▶ **WORK REQUEST**: Look through the data below for the line with "However, no significant", and transcribe it exactly together with each line after it up to and including the line with "place these chips". Give nothing else.
++++++++++
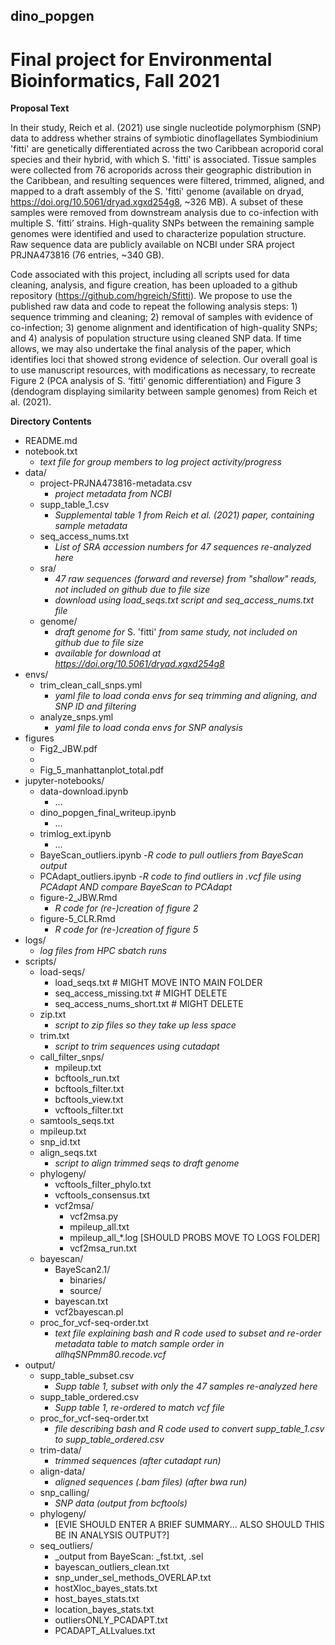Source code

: ## dino_popgen
# **Final project for Environmental Bioinformatics, Fall 2021**

**Proposal Text**

In their study, Reich et al. (2021) use single nucleotide polymorphism (SNP) data to address whether strains of symbiotic dinoflagellates Symbiodinium 'fitti' are genetically differentiated across the two Caribbean acroporid coral species and their hybrid, with which S. 'fitti' is associated. Tissue samples were collected from 76 acroporids across their geographic distribution in the Caribbean, and resulting sequences were filtered, trimmed, aligned, and mapped to a draft assembly of the S. 'fitti' genome (available on dryad, https://doi.org/10.5061/dryad.xgxd254g8, ~326 MB). A subset of these samples were removed from downstream analysis due to co-infection with multiple S. ‘fitti’ strains. High-quality SNPs between the remaining sample genomes were identified and used to characterize population structure. Raw sequence data are publicly available on NCBI under SRA project PRJNA473816 (76 entries, ~340 GB). 

Code associated with this project, including all scripts used for data cleaning, analysis, and figure creation, has been uploaded to a github repository (https://github.com/hgreich/Sfitti). We propose to use the published raw data and code to repeat the following analysis steps: 1) sequence trimming and cleaning; 2) removal of samples with evidence of co-infection; 3) genome alignment and identification of high-quality SNPs; and 4) analysis of population structure using cleaned SNP data. If time allows, we may also undertake the final analysis of the paper, which identifies loci that showed strong evidence of selection. Our overall goal is to use manuscript resources, with modifications as necessary, to recreate Figure 2 (PCA analysis of S. ‘fitti’ genomic differentiation) and Figure 3 (dendogram displaying similarity between sample genomes) from Reich et al. (2021).

**Directory Contents**
 - README.md
 - notebook.txt
   * _text file for group members to log project activity/progress_
 - data/
   * project-PRJNA473816-metadata.csv
     - _project metadata from NCBI_
   * supp_table_1.csv
     - _Supplemental table 1 from Reich et al. (2021) paper, containing sample metadata_
   * seq_access_nums.txt
     - _List of SRA accession numbers for 47 sequences re-analyzed here_
   * sra/
     - _47 raw sequences (forward and reverse) from "shallow" reads, not included on github due to file size_
     - _download using load_seqs.txt script and seq_access_nums.txt file_
   * genome/
     - _draft genome for_ S. 'fitti' _from same study, not included on github due to file size_
     - _available for download at <https://doi.org/10.5061/dryad.xgxd254g8>_
 - envs/
   * trim_clean_call_snps.yml
     - _yaml file to load conda envs for seq trimming and aligning, and SNP ID and filtering_
   * analyze_snps.yml
     - _yaml file to load conda envs for SNP analysis_
 - figures
   * Fig2_JBW.pdf
   * 
   * Fig_5_manhattanplot_total.pdf
 - jupyter-notebooks/
   * data-download.ipynb
     - ...
   * dino_popgen_final_writeup.ipynb
     - ...
   * trimlog_ext.ipynb
     - ...
   * BayeScan_outliers.ipynb
     -_R code to pull outliers from BayeScan output_
   * PCAdapt_outliers.ipynb
     -_R code to find outliers in .vcf file using PCAdapt AND compare BayeScan to PCAdapt_
   * figure-2_JBW.Rmd
     - _R code for (re-)creation of figure 2_
   * figure-5_CLR.Rmd
     - _R code for (re-)creation of figure 5_
 - logs/
   * _log files from HPC sbatch runs_
 - scripts/
   * load-seqs/
     - load_seqs.txt # MIGHT MOVE INTO MAIN FOLDER
     - seq_access_missing.txt #	MIGHT DELETE
     - seq_access_nums_short.txt # MIGHT DELETE
   * zip.txt
     - _script to zip files so they take up less space_
   * trim.txt
     - _script to trim sequences using cutadapt_
   * call_filter_snps/
     - mpileup.txt
     - bcftools_run.txt
     - bcftools_filter.txt
     - bcftools_view.txt
     - vcftools_filter.txt
   * samtools_seqs.txt
   * mpileup.txt
   * snp_id.txt
   * align_seqs.txt
     - _script to align trimmed seqs to draft genome_
   * phylogeny/
     - vcftools_filter_phylo.txt
     - vcftools_consensus.txt
     - vcf2msa/
       * vcf2msa.py
       * mpileup_all.txt
       * mpileup_all_*.log [SHOULD PROBS MOVE TO LOGS FOLDER]
       * vcf2msa_run.txt
   * bayescan/
     - BayeScan2.1/
       * binaries/
       * source/
     - bayescan.txt
     - vcf2bayescan.pl
   * proc_for_vcf-seq-order.txt
     - _text file explaining bash and R code used to subset and re-order metadata table to match sample order in allhqSNPmm80.recode.vcf_
- output/
   * supp_table_subset.csv
     - _Supp table 1, subset with only the 47 samples re-analyzed here_
   * supp_table_ordered.csv
     - _Supp table 1, re-ordered to match vcf file_
   * proc_for_vcf-seq-order.txt
     - _file describing bash and R code used to convert supp_table_1.csv to supp_table_ordered.csv_
   * trim-data/
     - _trimmed sequences (after cutadapt run)_
   * align-data/
     - _aligned sequences (.bam files) (after bwa run)_
   * snp_calling/
     - _SNP data (output from bcftools)_
   * phylogeny/
     - [EVIE SHOULD ENTER A BRIEF SUMMARY... ALSO SHOULD THIS BE IN ANALYSIS OUTPUT?]
   * seq_outliers/
     - _output from BayeScan: _fst.txt, .sel
     - bayescan_outliers_clean.txt
     - snp_under_sel_methods_OVERLAP.txt
     - hostXloc_bayes_stats.txt
     - host_bayes_stats.txt
     - location_bayes_stats.txt
     - outliersONLY_PCADAPT.txt
     - PCADAPT_ALLvalues.txt
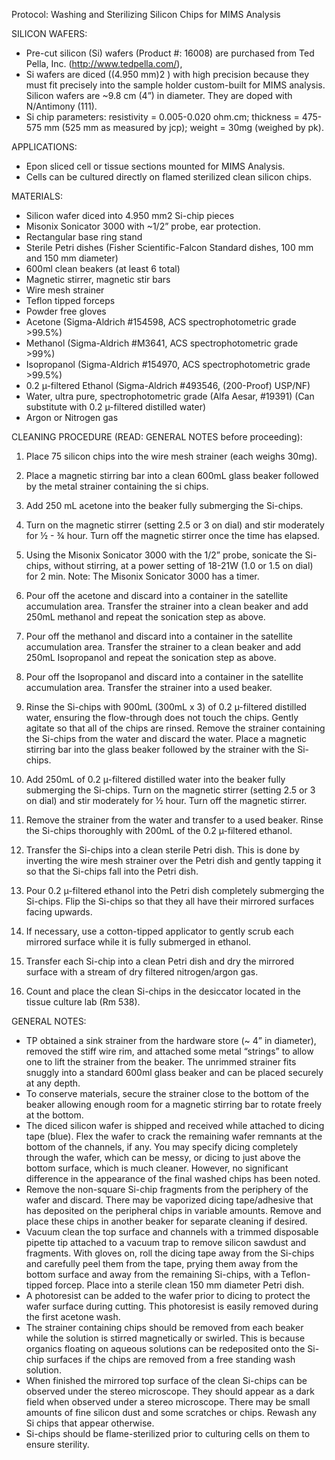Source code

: Protocol: Washing and Sterilizing Silicon Chips for MIMS Analysis

SILICON WAFERS:
- Pre-cut silicon (Si) wafers (Product #: 16008) are purchased from Ted Pella, Inc. (http://www.tedpella.com/),
- Si wafers are diced ((4.950 mm)2 ) with high precision because they must fit precisely into the sample holder custom-built for MIMS analysis. Silicon wafers are ~9.8 cm (4”) in diameter. They are doped with N/Antimony (111).
- Si chip parameters: resistivity = 0.005-0.020 ohm.cm; thickness = 475-575 mm (525 mm as measured by jcp); weight = 30mg (weighed by pk).


APPLICATIONS:
- Epon sliced cell or tissue sections mounted for MIMS Analysis.
- Cells can be cultured directly on flamed sterilized clean silicon chips.

MATERIALS:
- Silicon wafer diced into 4.950 mm2 Si-chip pieces
- Misonix Sonicator 3000 with ~1/2” probe, ear protection.
- Rectangular base ring stand
- Sterile Petri dishes (Fisher Scientific-Falcon Standard dishes, 100 mm and 150 mm diameter)
- 600ml clean beakers (at least 6 total)
- Magnetic stirrer, magnetic stir bars
- Wire mesh strainer
- Teflon tipped forceps
- Powder free gloves
- Acetone (Sigma-Aldrich #154598, ACS spectrophotometric grade >99.5%)
- Methanol (Sigma-Aldrich #M3641, ACS spectrophotometric grade >99%)
- Isopropanol (Sigma-Aldrich #154970, ACS spectrophotometric grade >99.5%)
- 0.2 µ-filtered Ethanol (Sigma-Aldrich #493546, (200-Proof) USP/NF)
- Water, ultra pure, spectrophotometric grade (Alfa Aesar, #19391) (Can substitute with 0.2 µ-filtered distilled water)
- Argon or Nitrogen gas


CLEANING PROCEDURE (READ: GENERAL NOTES before proceeding):
1. Place 75 silicon chips into the wire mesh strainer (each weighs 30mg).

2. Place a magnetic stirring bar into a clean 600mL glass beaker followed by the metal strainer containing the si chips.

3. Add 250 mL acetone into the beaker fully submerging the Si-chips.

4. Turn on the magnetic stirrer (setting 2.5 or 3 on dial) and stir moderately for ½ - ¾ hour. Turn off the magnetic stirrer once the time has elapsed.

5. Using the Misonix Sonicator 3000 with the 1/2” probe, sonicate the Si-chips, without stirring, at a power setting of 18-21W (1.0 or 1.5 on dial) for 2 min. Note: The Misonix Sonicator 3000 has a timer.

6. Pour off the acetone and discard into a container in the satellite accumulation area. Transfer the strainer into a clean beaker and add 250mL methanol and repeat the sonication step as above.

7. Pour off the methanol and discard into a container in the satellite accumulation area. Transfer the strainer to a clean beaker and add 250mL Isopropanol and repeat the sonication step as above.

8. Pour off the Isopropanol and discard into a container in the satellite accumulation area. Transfer the strainer into a used beaker.

9. Rinse the Si-chips with 900mL (300mL x 3) of 0.2 µ-filtered distilled water, ensuring the flow-through
does not touch the chips. Gently agitate so that all of the chips are rinsed. Remove the strainer containing the Si-chips from the water and discard the water. Place a magnetic stirring bar into the glass beaker followed by the strainer with the Si-chips.

10. Add 250mL of 0.2 µ-filtered distilled water into the beaker fully submerging the Si-chips. Turn on the magnetic stirrer (setting 2.5 or 3 on dial) and stir moderately for ½ hour. Turn off the magnetic stirrer.

11. Remove the strainer from the water and transfer to a used beaker. Rinse the Si-chips thoroughly with 200mL of the 0.2 µ-filtered ethanol.

12. Transfer the Si-chips into a clean sterile Petri dish. This is done by inverting the wire mesh strainer over the Petri dish and gently tapping it so that the Si-chips fall into the Petri dish.

13. Pour 0.2 µ-filtered ethanol into the Petri dish completely submerging the Si-chips. Flip the Si-chips so that they all have their mirrored surfaces facing upwards.

14. If necessary, use a cotton-tipped applicator to gently scrub each mirrored surface while it is fully submerged in ethanol.

15. Transfer each Si-chip into a clean Petri dish and dry the mirrored surface with a stream of dry filtered nitrogen/argon gas.

16. Count and place the clean Si-chips in the desiccator located in the tissue culture lab (Rm 538).

GENERAL NOTES:

- TP obtained a sink strainer from the hardware store (~ 4” in diameter), removed the stiff wire rim, and
attached some metal “strings” to allow one to lift the strainer from the beaker. The unrimmed strainer fits
snuggly into a standard 600ml glass beaker and can be placed securely at any depth.
- To conserve materials, secure the strainer close to the bottom of the beaker allowing enough room for a
magnetic stirring bar to rotate freely at the bottom.
- The diced silicon wafer is shipped and received while attached to dicing tape (blue). Flex the wafer to
crack the remaining wafer remnants at the bottom of the channels, if any. You may specify dicing completely
through the wafer, which can be messy, or dicing to just above the bottom surface, which is much cleaner.
However, no significant difference in the appearance of the final washed chips has been noted.
- Remove the non-square Si-chip fragments from the periphery of the wafer and discard. There may be
vaporized dicing tape/adhesive that has deposited on the peripheral chips in variable amounts. Remove and
place these chips in another beaker for separate cleaning if desired.
- Vacuum clean the top surface and channels with a trimmed disposable pipette tip attached to a vacuum
trap to remove silicon sawdust and fragments. With gloves on, roll the dicing tape away from the Si-chips
and carefully peel them from the tape, prying them away from the bottom surface and away from the
remaining Si-chips, with a Teflon-tipped forcep. Place into a sterile clean 150 mm diameter Petri dish.
- A photoresist can be added to the wafer prior to dicing to protect the wafer surface during cutting. This
photoresist is easily removed during the first acetone wash.
- The strainer containing chips should be removed from each beaker while the solution is stirred
magnetically or swirled. This is because organics floating on aqueous solutions can be redeposited onto the
Si-chip surfaces if the chips are removed from a free standing wash solution.
- When finished the mirrored top surface of the clean Si-chips can be observed under the stereo
microscope. They should appear as a dark field when observed under a stereo microscope. There may be
small amounts of fine silicon dust and some scratches or chips. Rewash any Si chips that appear otherwise.
- Si-chips should be flame-sterilized prior to culturing cells on them to ensure sterility.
++++++++++
▶ **FINAL ANSWER**:
However, no significant difference in the appearance of the final washed chips has been noted.
- Remove the non-square Si-chip fragments from the periphery of the wafer and discard. There may be
vaporized dicing tape/adhesive that has deposited on the peripheral chips in variable amounts. Remove and
place these chips in another beaker for separate cleaning if desired.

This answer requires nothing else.